In the entries that follow, how many lines include "newtheorem"? Give the number and nothing else.

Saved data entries
════════════════

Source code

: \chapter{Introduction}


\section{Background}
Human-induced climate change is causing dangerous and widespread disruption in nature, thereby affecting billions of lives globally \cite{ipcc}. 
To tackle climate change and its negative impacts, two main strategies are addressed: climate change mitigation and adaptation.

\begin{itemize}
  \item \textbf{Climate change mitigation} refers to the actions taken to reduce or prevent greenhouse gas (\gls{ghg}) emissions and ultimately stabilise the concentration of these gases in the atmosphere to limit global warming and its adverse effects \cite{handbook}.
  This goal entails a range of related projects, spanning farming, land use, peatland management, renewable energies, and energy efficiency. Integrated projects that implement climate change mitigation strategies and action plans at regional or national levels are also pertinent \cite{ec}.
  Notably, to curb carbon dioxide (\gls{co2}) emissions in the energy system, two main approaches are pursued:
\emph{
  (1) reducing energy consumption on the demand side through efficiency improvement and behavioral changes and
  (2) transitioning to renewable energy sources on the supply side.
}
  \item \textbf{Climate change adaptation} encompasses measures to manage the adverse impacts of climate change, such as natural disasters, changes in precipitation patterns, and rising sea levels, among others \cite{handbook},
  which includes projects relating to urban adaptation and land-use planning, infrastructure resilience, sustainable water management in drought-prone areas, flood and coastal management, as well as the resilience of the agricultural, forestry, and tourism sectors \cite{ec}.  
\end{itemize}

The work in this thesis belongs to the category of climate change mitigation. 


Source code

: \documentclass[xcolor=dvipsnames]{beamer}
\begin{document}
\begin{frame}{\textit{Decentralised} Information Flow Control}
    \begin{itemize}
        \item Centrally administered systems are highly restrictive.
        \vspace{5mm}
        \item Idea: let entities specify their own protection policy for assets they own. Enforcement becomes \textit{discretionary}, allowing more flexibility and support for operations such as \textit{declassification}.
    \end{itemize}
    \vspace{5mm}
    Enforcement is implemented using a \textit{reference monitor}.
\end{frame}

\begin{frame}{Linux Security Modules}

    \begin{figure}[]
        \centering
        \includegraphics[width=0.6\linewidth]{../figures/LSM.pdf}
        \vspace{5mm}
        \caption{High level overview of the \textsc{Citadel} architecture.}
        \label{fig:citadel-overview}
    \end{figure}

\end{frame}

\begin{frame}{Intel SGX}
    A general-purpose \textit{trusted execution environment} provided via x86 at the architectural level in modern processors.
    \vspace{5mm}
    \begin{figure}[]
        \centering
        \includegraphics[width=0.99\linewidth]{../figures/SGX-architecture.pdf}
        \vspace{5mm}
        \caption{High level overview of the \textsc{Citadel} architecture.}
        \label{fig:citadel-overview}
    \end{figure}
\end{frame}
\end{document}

════════════════

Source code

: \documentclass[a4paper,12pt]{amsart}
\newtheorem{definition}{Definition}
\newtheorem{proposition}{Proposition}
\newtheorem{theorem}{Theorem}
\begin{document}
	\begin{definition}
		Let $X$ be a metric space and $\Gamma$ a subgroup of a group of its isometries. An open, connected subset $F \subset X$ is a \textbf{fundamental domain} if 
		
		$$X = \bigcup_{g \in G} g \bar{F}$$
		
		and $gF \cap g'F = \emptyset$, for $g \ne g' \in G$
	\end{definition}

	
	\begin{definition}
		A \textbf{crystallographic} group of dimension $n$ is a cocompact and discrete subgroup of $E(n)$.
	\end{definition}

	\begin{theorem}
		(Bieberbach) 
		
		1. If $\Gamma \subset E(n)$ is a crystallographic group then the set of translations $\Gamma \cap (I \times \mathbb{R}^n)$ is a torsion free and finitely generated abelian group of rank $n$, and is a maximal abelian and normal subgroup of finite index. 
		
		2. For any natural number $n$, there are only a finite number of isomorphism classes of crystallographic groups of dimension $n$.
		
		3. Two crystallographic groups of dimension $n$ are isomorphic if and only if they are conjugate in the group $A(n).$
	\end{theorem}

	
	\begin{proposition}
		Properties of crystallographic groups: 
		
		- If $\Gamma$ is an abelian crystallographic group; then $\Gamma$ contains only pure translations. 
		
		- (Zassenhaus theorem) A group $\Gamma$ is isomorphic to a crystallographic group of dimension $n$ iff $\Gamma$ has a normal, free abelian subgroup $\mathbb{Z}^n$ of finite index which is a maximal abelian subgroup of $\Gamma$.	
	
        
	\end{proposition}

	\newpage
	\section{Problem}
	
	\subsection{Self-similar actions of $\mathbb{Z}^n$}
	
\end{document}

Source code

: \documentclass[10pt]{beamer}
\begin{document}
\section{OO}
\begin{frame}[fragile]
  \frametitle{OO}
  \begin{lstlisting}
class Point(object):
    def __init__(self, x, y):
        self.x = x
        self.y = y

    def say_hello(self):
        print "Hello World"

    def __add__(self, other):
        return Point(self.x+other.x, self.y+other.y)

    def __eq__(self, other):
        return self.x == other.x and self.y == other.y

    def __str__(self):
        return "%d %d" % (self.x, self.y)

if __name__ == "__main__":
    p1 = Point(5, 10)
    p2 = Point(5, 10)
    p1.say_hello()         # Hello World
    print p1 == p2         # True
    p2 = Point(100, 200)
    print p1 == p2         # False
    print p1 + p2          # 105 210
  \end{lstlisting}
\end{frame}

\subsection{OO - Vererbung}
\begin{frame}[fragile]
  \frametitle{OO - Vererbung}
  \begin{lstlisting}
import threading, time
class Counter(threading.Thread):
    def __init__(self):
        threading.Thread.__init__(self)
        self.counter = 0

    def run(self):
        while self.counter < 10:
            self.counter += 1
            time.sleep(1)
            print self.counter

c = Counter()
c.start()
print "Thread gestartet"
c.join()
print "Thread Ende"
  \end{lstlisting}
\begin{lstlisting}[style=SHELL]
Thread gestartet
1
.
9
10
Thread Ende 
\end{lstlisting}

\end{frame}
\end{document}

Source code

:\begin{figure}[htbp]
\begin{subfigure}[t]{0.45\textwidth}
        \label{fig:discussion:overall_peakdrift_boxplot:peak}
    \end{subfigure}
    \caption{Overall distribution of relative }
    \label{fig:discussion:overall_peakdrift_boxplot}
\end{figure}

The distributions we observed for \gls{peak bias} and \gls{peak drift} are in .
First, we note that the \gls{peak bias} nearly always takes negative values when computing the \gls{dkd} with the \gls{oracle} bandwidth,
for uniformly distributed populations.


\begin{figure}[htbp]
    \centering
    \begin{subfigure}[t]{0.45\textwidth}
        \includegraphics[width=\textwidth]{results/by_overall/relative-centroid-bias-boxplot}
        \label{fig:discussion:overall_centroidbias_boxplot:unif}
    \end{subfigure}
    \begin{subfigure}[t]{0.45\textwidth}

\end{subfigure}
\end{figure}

════════════════

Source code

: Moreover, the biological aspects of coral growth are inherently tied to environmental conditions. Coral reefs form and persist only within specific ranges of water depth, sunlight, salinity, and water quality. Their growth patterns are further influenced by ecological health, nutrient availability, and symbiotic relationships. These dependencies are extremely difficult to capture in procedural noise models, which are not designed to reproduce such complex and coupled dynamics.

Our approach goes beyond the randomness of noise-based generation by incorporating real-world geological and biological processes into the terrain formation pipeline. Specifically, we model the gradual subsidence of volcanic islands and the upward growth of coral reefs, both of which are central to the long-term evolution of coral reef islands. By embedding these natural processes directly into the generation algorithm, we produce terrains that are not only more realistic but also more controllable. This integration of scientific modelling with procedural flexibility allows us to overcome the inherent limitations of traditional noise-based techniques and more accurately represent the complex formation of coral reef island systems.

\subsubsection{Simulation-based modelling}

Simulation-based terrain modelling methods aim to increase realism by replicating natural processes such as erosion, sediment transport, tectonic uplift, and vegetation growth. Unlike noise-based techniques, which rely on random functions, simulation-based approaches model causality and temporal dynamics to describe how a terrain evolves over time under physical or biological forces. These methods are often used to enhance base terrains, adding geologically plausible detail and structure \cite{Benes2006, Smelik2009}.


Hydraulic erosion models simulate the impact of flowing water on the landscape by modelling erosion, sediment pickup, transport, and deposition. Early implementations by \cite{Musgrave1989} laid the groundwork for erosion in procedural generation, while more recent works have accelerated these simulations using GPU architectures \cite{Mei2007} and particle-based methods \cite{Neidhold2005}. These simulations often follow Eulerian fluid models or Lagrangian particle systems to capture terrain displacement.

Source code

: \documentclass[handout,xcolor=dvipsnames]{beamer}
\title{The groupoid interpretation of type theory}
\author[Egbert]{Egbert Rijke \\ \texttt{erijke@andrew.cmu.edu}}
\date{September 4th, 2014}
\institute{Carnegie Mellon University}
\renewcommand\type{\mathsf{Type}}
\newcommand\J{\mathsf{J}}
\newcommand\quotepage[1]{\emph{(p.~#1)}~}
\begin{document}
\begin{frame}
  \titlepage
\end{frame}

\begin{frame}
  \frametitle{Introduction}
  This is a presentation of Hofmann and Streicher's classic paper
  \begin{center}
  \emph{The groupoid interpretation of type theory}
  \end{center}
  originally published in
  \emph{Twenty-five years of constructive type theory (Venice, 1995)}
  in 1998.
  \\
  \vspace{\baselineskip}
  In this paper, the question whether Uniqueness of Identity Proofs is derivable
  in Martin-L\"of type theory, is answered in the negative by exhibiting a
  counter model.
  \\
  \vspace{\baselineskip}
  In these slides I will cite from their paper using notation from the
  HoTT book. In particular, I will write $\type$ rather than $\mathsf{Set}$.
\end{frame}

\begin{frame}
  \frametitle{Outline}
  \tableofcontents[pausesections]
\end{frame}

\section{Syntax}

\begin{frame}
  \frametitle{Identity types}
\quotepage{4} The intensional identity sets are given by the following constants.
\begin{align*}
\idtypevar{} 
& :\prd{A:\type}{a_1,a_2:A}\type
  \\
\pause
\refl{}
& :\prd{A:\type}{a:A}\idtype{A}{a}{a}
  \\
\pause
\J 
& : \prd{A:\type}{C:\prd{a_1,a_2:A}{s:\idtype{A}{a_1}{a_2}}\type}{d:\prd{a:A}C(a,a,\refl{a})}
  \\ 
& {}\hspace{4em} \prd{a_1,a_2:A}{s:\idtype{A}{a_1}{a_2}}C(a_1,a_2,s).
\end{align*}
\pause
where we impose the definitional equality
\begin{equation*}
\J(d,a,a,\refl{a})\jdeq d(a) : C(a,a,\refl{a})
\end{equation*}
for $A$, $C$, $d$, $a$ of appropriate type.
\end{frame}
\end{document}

════════════════

→ Answer below
3